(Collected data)
________________________________________

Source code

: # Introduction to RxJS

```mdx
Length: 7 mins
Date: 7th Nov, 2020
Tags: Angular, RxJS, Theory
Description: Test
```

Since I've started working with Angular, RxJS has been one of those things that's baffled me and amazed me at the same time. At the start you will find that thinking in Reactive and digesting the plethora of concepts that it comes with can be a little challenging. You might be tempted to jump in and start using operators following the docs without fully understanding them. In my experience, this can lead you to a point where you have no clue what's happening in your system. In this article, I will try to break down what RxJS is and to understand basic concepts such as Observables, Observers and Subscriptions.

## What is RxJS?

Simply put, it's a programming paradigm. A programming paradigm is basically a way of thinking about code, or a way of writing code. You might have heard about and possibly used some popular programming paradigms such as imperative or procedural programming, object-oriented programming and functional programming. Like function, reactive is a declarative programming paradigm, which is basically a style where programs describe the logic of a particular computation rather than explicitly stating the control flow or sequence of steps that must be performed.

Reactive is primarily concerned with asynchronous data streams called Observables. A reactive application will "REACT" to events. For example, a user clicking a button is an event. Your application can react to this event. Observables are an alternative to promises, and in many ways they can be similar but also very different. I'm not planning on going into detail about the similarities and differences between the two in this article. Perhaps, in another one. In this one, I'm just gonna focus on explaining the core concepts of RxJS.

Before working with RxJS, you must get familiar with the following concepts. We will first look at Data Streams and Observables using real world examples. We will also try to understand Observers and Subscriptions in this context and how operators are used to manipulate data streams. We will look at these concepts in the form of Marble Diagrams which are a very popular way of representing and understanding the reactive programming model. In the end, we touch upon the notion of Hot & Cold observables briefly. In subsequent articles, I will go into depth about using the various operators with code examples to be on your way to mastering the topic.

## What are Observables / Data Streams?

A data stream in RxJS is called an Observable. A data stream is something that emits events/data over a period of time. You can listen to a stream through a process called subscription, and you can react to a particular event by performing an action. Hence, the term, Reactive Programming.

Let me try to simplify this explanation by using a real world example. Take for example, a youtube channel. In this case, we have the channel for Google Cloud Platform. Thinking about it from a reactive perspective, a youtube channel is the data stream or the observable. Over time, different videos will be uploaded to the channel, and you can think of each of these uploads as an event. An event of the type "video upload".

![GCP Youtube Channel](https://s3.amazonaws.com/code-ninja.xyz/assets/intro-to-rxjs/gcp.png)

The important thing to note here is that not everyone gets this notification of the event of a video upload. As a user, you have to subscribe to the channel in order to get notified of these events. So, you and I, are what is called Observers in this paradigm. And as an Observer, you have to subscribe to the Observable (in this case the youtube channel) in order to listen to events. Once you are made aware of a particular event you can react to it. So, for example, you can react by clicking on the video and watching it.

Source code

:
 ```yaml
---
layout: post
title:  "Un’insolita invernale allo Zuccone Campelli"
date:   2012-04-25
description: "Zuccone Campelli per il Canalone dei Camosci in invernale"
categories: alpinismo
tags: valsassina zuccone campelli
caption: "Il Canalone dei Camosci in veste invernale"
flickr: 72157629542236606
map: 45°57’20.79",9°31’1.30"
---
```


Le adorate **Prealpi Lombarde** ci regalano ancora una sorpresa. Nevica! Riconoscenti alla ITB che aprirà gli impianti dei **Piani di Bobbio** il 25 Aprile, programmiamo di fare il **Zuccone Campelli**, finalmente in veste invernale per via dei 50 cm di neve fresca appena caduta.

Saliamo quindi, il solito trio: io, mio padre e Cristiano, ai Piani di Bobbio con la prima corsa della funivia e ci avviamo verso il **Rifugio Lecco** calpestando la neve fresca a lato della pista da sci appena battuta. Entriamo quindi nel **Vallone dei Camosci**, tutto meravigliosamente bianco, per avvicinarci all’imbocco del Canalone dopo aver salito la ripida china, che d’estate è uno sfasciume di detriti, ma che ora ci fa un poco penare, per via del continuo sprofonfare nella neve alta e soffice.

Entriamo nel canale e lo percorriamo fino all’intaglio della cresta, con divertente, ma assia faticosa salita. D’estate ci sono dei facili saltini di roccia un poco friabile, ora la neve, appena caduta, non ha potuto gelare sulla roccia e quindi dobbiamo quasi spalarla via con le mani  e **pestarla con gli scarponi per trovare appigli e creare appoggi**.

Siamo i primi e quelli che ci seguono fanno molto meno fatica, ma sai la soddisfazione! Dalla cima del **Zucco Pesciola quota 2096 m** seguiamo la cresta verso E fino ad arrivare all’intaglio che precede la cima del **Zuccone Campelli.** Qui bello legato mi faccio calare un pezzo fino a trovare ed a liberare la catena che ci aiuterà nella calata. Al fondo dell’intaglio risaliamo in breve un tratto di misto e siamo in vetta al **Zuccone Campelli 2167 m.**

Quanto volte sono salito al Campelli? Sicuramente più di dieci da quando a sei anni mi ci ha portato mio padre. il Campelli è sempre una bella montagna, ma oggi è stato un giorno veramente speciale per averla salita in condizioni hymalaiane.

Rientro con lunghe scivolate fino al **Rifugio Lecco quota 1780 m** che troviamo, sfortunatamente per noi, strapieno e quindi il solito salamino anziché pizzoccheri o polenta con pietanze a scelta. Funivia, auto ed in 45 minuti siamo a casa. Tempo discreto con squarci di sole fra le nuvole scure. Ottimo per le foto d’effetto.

________________________________________

Using the records above, copy all lines that include the word "Camosci".

description: "Zuccone Campelli per il Canalone dei Camosci in invernale"
caption: "Il Canalone dei Camosci in veste invernale"
Saliamo quindi, il solito trio: io, mio padre e Cristiano, ai Piani di Bobbio con la prima corsa della funivia e ci avviamo verso il **Rifugio Lecco** calpestando la neve fresca a lato della pista da sci appena battuta. Entriamo quindi nel **Vallone dei Camosci**, tutto meravigliosamente bianco, per avvicinarci all’imbocco del Canalone dopo aver salito la ripida china, che d’estate è uno sfasciume di detriti, ma che ora ci fa un poco penare, per via del continuo sprofonfare nella neve alta e soffice.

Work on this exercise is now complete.